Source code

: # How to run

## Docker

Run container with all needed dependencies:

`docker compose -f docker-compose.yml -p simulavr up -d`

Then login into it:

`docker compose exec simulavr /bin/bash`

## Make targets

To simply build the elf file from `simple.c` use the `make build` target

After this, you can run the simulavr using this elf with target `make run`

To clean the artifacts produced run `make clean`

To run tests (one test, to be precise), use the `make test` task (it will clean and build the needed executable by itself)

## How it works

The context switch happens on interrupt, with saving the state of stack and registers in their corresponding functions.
--*--
[Task goal]
Lines to set down from above: the line with "compose -f docker-compose.yml", the line with "## How it works", and every line between, each exactly as written.

[Response area]
`docker compose -f docker-compose.yml -p simulavr up -d`

Then login into it:

`docker compose exec simulavr /bin/bash`

## Make targets

To simply build the elf file from `simple.c` use the `make build` target

After this, you can run the simulavr using this elf with target `make run`

To clean the artifacts produced run `make clean`

To run tests (one test, to be precise), use the `make test` task (it will clean and build the needed executable by itself)

## How it works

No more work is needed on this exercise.